* _WHAT THE TASK REQUIRES_: Copy nothing from the entries below except the lines from the one containing "- OncoKB: FDA" through the one containing "create nodes and", and copy those exactly.

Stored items
○ ○ ○ ○

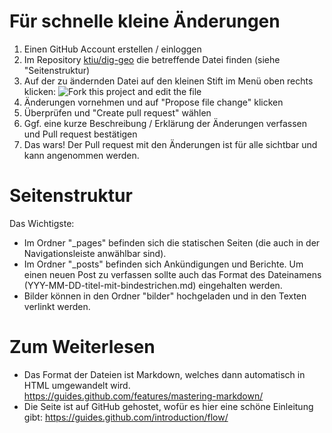 # Für schnelle kleine Änderungen

1. Einen GitHub Account erstellen / einloggen
1. Im Repository [ktiu/dig-geo](http://github.com/ktiu/dig-geo) die betreffende Datei finden (siehe "Seitenstruktur)
2. Auf der zu ändernden Datei auf den kleinen Stift im Menü oben rechts klicken:
![Fork this project and edit the file](https://raw.githubusercontent.com/ktiu/dig-geo/master/bilder/tutorial/fork_and_edit.png)
3. Änderungen vornehmen und auf "Propose file change" klicken
4. Überprüfen und "Create pull request" wählen
5. Ggf. eine kurze Beschreibung / Erklärung der Änderungen verfassen und Pull request bestätigen
6. Das wars! Der Pull request mit den Änderungen ist für alle sichtbar und kann angenommen werden.

# Seitenstruktur

Das Wichtigste:
- Im Ordner "_pages" befinden sich die statischen Seiten (die auch in der Navigationsleiste anwählbar sind).
- Im Ordner "_posts" befinden sich Ankündigungen und Berichte. Um einen neuen Post zu verfassen sollte auch das Format des Dateinamens (YYY-MM-DD-titel-mit-bindestrichen.md) eingehalten werden.
- Bilder können in den Ordner "bilder" hochgeladen und in den Texten verlinkt werden.

# Zum Weiterlesen

- Das Format der Dateien ist Markdown, welches dann automatisch in HTML umgewandelt wird. https://guides.github.com/features/mastering-markdown/
- Die Seite ist auf GitHub gehostet, wofür es hier eine schöne Einleitung gibt: https://guides.github.com/introduction/flow/
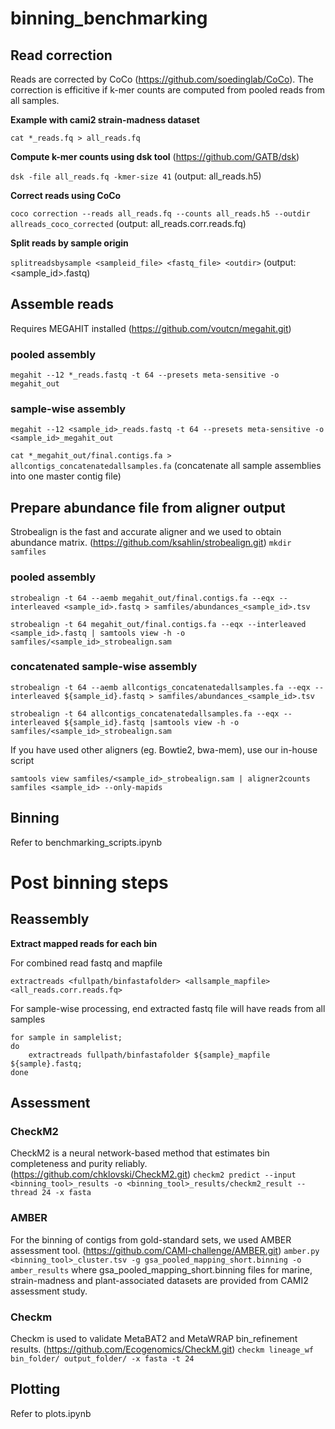 # binning_benchmarking

## Read correction

Reads are corrected by CoCo (https://github.com/soedinglab/CoCo). The correction is efficitive if k-mer counts are computed from pooled reads from all samples.

**Example with cami2 strain-madness dataset**

`cat *_reads.fq > all_reads.fq`

**Compute k-mer counts using dsk tool** (https://github.com/GATB/dsk)

`dsk -file all_reads.fq -kmer-size 41` (output: all_reads.h5)

**Correct reads using CoCo**

`coco correction --reads all_reads.fq --counts all_reads.h5 --outdir allreads_coco_corrected` (output: all_reads.corr.reads.fq)

**Split reads by sample origin**

`splitreadsbysample <sampleid_file> <fastq_file> <outdir>` (output: <sample_id>.fastq)

## Assemble reads
Requires MEGAHIT installed (https://github.com/voutcn/megahit.git)
### pooled assembly
`megahit --12 *_reads.fastq -t 64 --presets meta-sensitive -o megahit_out`

### sample-wise assembly

`megahit --12 <sample_id>_reads.fastq -t 64 --presets meta-sensitive -o <sample_id>_megahit_out`

`cat *_megahit_out/final.contigs.fa > allcontigs_concatenatedallsamples.fa`  (concatenate all sample assemblies into one master contig file)

## Prepare abundance file from aligner output
Strobealign is the fast and accurate aligner and we used to obtain abundance matrix. (https://github.com/ksahlin/strobealign.git)
`mkdir samfiles`
### pooled assembly
`strobealign -t 64 --aemb megahit_out/final.contigs.fa --eqx --interleaved <sample_id>.fastq > samfiles/abundances_<sample_id>.tsv`

`strobealign -t 64 megahit_out/final.contigs.fa --eqx --interleaved <sample_id>.fastq | samtools view -h -o samfiles/<sample_id>_strobealign.sam`

### concatenated sample-wise assembly
`strobealign -t 64 --aemb allcontigs_concatenatedallsamples.fa --eqx --interleaved ${sample_id}.fastq > samfiles/abundances_<sample_id>.tsv`

`strobealign -t 64 allcontigs_concatenatedallsamples.fa --eqx --interleaved ${sample_id}.fastq |samtools view -h -o samfiles/<sample_id>_strobealign.sam`

If you have used other aligners (eg. Bowtie2, bwa-mem), use our in-house script

`samtools view samfiles/<sample_id>_strobealign.sam | aligner2counts samfiles <sample_id> --only-mapids`


## Binning
Refer to benchmarking_scripts.ipynb

# Post binning steps

## Reassembly

**Extract mapped reads for each bin**

For combined read fastq and mapfile

`extractreads <fullpath/binfastafolder> <allsample_mapfile> <all_reads.corr.reads.fq>`

For sample-wise processing, end extracted fastq file will have reads from all samples

    for sample in samplelist;
    do
        extractreads fullpath/binfastafolder ${sample}_mapfile ${sample}.fastq;
    done
## Assessment
### CheckM2
CheckM2 is a neural network-based method that estimates bin completeness and purity reliably. (https://github.com/chklovski/CheckM2.git)
`checkm2 predict --input <binning_tool>_results -o <binning_tool>_results/checkm2_result --thread 24 -x fasta`

### AMBER
For the binning of contigs from gold-standard sets, we used AMBER assessment tool. (https://github.com/CAMI-challenge/AMBER.git)
`amber.py <binning_tool>_cluster.tsv -g gsa_pooled_mapping_short.binning -o amber_results` where gsa_pooled\_mapping\_short.binning files for marine, strain-madness and plant-associated datasets are provided from CAMI2 assessment study.

### Checkm
Checkm is used to validate MetaBAT2 and MetaWRAP bin_refinement results. (https://github.com/Ecogenomics/CheckM.git)
`checkm lineage_wf bin_folder/ output_folder/ -x fasta -t 24`

## Plotting
Refer to plots.ipynb
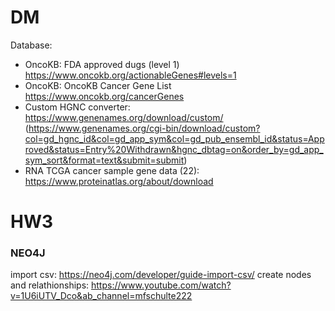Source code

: # DM

Database: 
- OncoKB: FDA approved dugs (level 1) https://www.oncokb.org/actionableGenes#levels=1 
- OncoKB: OncoKB Cancer Gene List https://www.oncokb.org/cancerGenes
- Custom HGNC converter: https://www.genenames.org/download/custom/ (https://www.genenames.org/cgi-bin/download/custom?col=gd_hgnc_id&col=gd_app_sym&col=gd_pub_ensembl_id&status=Approved&status=Entry%20Withdrawn&hgnc_dbtag=on&order_by=gd_app_sym_sort&format=text&submit=submit)
- RNA TCGA cancer sample gene data (22): https://www.proteinatlas.org/about/download

# HW3

### NEO4J
import csv: https://neo4j.com/developer/guide-import-csv/
create nodes and relathionships: https://www.youtube.com/watch?v=1U6iUTV_Dco&ab_channel=mfschulte222
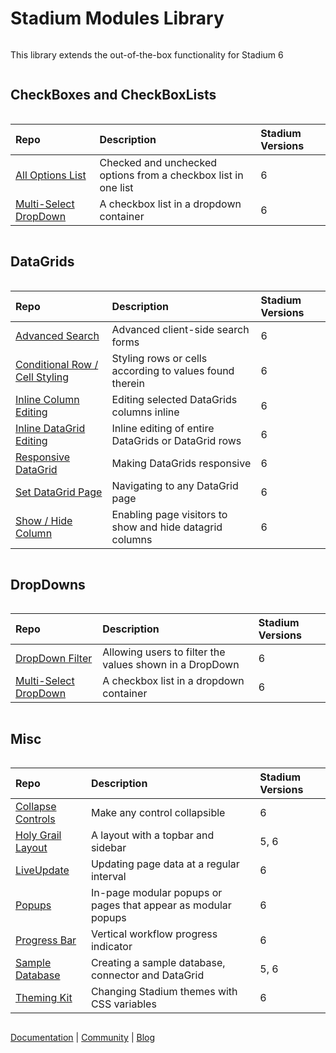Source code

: 
<div class="mydocy" style="display: flex; flex-direction: column;">

# Stadium Modules Library

This library extends the out-of-the-box functionality for Stadium 6

## CheckBoxes and CheckBoxLists

| Repo | Description | Stadium Versions |
| :--------------------------------------------------------------------------------- | :------------------------------------------------------------------------------------------------------------------------------------------------ | :------------ |
| [All Options List](https://github.com/stadium-software/checkbox-list-all-options) | Checked and unchecked options from a checkbox list in one list | 6 |
| [Multi-Select DropDown](https://github.com/stadium-software/multi-select-dropdown) | A checkbox list in a dropdown container | 6 |

## DataGrids

| Repo | Description | Stadium Versions |
| :--------------------------------------------------------------------------------- | :------------------------------------------------------------------------------------------------------------------------------------------------ | :------------ |
| [Advanced Search](https://github.com/stadium-software/datagrid-advanced-search) | Advanced client-side search forms | 6 |
| [Conditional Row / Cell Styling](https://github.com/stadium-software/conditional-datagrid-styling) | Styling rows or cells according to values found therein | 6 |>
| [Inline Column Editing](https://github.com/stadium-software/datagrid-column-edit-inline) | Editing selected DataGrids columns inline | 6 |
| [Inline DataGrid Editing](https://github.com/stadium-software/datagrid-inline-edit) | Inline editing of entire DataGrids or DataGrid rows | 6 |
| [Responsive DataGrid](https://github.com/stadium-software/responsive-datagrid) | Making DataGrids responsive | 6 |
| [Set DataGrid Page](https://github.com/stadium-software/datagrid-set-page) | Navigating to any DataGrid page | 6 |
| [Show / Hide Column](https://github.com/stadium-software/datagrid-showhide-columns) | Enabling page visitors to show and hide datagrid columns | 6 |

## DropDowns

| Repo | Description | Stadium Versions |
| :--------------------------------------------------------------------------------- | :------------------------------------------------------------------------------------------------------------------------------------------------ | :------------ |
| [DropDown Filter](https://github.com/stadium-software/dropdown-filter) | Allowing users to filter the values shown in a DropDown | 6 |
| [Multi-Select DropDown](https://github.com/stadium-software/multi-select-dropdown) | A checkbox list in a dropdown container | 6 |

## Misc

| Repo | Description | Stadium Versions |
| :--------------------------------------------------------------------------------- | :------------------------------------------------------------------------------------------------------------------------------------------------ | :------------ |
| [Collapse Controls](https://github.com/stadium-software/collapse-controls) | Make any control collapsible | 6 |
| [Holy Grail Layout](https://github.com/stadium-software/holy-grail-layout) | A layout with a topbar and sidebar | 5, 6 |
| [LiveUpdate](https://github.com/stadium-software/live-update) | Updating page data at a regular interval | 6 |
| [Popups](https://github.com/stadium-software/popups) | In-page modular popups or pages that appear as modular popups | 6 |
| [Progress Bar](https://github.com/stadium-software/progress-bar) | Vertical workflow progress indicator | 6 |
| [Sample Database](https://github.com/stadium-software/samples-database) | Creating a sample database, connector and DataGrid | 5, 6 |
| [Theming Kit](https://github.com/stadium-software/theming-kit) | Changing Stadium themes with CSS variables | 6 |

[Documentation](https://stadium.software/docs/?utm=gh) | [Community](https://community.stadium.software/community?utm=gh) | [Blog](https://stadium.software/blog/?utm=gh)
</div>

○ ○ ○ ○

* _RESPONSE TO THIS EXERCISE_:
- OncoKB: FDA approved dugs (level 1) https://www.oncokb.org/actionableGenes#levels=1 
- OncoKB: OncoKB Cancer Gene List https://www.oncokb.org/cancerGenes
- Custom HGNC converter: https://www.genenames.org/download/custom/ (https://www.genenames.org/cgi-bin/download/custom?col=gd_hgnc_id&col=gd_app_sym&col=gd_pub_ensembl_id&status=Approved&status=Entry%20Withdrawn&hgnc_dbtag=on&order_by=gd_app_sym_sort&format=text&submit=submit)
- RNA TCGA cancer sample gene data (22): https://www.proteinatlas.org/about/download

# HW3

### NEO4J
import csv: https://neo4j.com/developer/guide-import-csv/
create nodes and relathionships: https://www.youtube.com/watch?v=1U6iUTV_Dco&ab_channel=mfschulte222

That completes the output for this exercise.